Some major characteristics that both types of networks share are:

  • Decentralized: there is no hierarchy within the network (even within a private blockchain, all nodes are the same, regardless of if they are the Network Starter)
  • Distributed Ledger: each node carries a copy of the ledger of transactions occurring on the network
  • Consensus Protocol: although these protocols vary from network to network, all blockchains must have their own consensus protocol used to establish and confirm new transactions
  • Immutability of Transactions: both types of networks ensure that transactions cannot be changed or removed from the ledger after confirmation


There are pros and cons associated with both Public and Private blockchain networks. Let’s start off with some of the pros of using a private blockchain network. It’s important to realize that private networks are typically significantly smaller than public networks, meaning less computing power is required. Not to mention, the exclusivity of this network ensures only trustworthy parties are allowed to participate, which prevents 51% attacks. By manipulating the blockchain to have control of 51% of the nodes, hackers are able to double charge users on transactions.

51% attacks are carried out by miners with a significant amount of mining power on a blockchain. By colluding 51% of the mining power, disingenuous transactions are verified and wallets are double charged for making transactions. A private network is extremely robust against such attacks, since the nodes on this network, which can only participate by invitation from a current user, are more likely to be trustworthy and less likely to abuse their ability to validate transactions.
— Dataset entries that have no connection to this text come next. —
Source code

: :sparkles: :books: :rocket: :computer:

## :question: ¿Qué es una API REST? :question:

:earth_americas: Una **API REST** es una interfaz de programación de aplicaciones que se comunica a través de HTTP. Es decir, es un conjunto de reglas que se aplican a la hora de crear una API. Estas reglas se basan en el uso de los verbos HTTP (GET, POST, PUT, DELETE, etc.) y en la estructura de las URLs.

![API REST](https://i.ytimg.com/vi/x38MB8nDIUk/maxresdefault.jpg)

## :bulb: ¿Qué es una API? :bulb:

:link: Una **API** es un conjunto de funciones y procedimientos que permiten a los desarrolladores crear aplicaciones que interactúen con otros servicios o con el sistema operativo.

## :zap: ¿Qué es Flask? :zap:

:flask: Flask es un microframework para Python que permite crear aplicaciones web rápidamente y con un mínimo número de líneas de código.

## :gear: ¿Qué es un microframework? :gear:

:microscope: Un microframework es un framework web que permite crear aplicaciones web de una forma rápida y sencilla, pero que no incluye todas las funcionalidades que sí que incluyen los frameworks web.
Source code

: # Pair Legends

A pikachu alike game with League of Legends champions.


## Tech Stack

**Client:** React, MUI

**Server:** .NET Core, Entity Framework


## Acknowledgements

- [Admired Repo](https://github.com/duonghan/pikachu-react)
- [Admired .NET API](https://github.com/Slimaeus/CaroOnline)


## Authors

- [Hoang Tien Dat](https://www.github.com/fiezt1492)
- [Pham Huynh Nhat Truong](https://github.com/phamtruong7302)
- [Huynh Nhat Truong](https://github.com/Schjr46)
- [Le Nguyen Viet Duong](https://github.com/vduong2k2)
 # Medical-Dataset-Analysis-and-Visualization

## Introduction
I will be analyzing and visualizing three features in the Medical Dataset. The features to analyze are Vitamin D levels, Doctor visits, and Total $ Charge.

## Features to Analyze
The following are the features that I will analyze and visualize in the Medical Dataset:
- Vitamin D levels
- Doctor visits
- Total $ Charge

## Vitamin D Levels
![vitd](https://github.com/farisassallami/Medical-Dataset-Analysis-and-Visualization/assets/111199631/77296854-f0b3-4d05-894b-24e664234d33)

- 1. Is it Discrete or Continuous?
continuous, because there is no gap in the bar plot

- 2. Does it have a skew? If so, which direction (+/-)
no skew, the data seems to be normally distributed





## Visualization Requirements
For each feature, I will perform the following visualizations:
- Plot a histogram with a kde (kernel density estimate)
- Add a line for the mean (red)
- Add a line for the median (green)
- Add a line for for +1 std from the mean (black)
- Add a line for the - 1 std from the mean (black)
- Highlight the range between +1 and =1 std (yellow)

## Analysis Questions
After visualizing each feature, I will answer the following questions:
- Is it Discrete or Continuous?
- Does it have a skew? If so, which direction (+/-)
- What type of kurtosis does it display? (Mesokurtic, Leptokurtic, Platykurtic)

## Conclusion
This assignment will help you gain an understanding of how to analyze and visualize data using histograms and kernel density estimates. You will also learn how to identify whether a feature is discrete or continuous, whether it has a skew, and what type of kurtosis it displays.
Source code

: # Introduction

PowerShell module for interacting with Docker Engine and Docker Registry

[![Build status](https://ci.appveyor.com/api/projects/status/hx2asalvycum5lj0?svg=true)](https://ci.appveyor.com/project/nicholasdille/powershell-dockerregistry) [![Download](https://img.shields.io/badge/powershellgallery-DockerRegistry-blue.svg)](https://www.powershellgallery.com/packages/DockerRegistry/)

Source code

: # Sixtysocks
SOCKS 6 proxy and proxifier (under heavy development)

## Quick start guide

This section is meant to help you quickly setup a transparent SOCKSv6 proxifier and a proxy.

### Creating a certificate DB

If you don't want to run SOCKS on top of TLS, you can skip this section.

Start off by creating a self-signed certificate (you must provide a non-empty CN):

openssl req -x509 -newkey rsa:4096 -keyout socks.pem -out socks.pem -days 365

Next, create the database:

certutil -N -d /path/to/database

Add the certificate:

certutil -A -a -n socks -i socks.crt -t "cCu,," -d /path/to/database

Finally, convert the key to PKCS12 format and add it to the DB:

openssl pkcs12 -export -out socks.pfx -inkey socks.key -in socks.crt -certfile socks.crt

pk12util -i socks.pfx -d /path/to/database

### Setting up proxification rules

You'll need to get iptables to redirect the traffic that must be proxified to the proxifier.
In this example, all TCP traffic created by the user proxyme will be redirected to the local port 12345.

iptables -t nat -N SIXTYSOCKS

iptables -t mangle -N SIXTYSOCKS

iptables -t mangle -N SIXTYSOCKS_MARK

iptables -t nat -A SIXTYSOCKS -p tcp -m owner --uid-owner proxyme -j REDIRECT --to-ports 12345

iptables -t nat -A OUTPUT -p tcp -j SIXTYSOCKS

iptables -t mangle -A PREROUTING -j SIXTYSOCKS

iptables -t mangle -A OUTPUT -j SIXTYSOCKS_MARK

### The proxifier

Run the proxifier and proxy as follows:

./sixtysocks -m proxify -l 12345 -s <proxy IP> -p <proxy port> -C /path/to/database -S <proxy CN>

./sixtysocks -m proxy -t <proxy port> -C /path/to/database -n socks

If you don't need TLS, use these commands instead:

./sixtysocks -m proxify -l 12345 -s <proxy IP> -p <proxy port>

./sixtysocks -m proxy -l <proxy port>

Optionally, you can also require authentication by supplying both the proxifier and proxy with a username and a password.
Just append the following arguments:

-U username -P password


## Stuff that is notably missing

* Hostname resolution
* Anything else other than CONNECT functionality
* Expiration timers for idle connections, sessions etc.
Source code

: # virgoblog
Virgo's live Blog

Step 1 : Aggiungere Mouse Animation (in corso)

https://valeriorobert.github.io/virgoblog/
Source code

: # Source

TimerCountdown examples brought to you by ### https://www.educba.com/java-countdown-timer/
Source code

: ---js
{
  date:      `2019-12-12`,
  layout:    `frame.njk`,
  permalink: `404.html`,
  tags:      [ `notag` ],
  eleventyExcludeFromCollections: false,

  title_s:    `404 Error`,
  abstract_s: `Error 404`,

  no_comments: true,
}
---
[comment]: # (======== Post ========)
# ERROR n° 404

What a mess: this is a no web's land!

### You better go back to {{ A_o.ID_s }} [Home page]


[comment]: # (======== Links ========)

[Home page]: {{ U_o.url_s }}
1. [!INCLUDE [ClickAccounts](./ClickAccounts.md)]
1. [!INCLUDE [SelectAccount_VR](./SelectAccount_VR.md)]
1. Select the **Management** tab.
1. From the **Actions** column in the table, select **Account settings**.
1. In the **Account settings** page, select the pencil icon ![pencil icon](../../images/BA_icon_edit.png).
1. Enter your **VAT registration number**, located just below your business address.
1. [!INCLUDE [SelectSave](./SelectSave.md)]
On the other hand, a public network carries more investment benefits than a private network. Since a lot of computing power is required to mine on these networks, public blockchains offer greater incentives and rewards for miners. This increases the popularity of these networks. The most famous cryptocurrencies are actually run on a public blockchain, the most obvious being Bitcoin. Therefore, the popularity and ease of access of public blockchains make them a good way of earning high returns.

In conclusion, there are tradeoffs involved with both public and private blockchain networks. To provide the optimal solution, it’s important to understand the differences between these networks and employ the one most suitable to a project on a case by case basis. This is bound to vary immensely, but it basically depends on the scale of the blockchain project. Ultimately, the exclusivity of a blockchain can be a useful tool for catering to this new technology across a wide variety of use cases.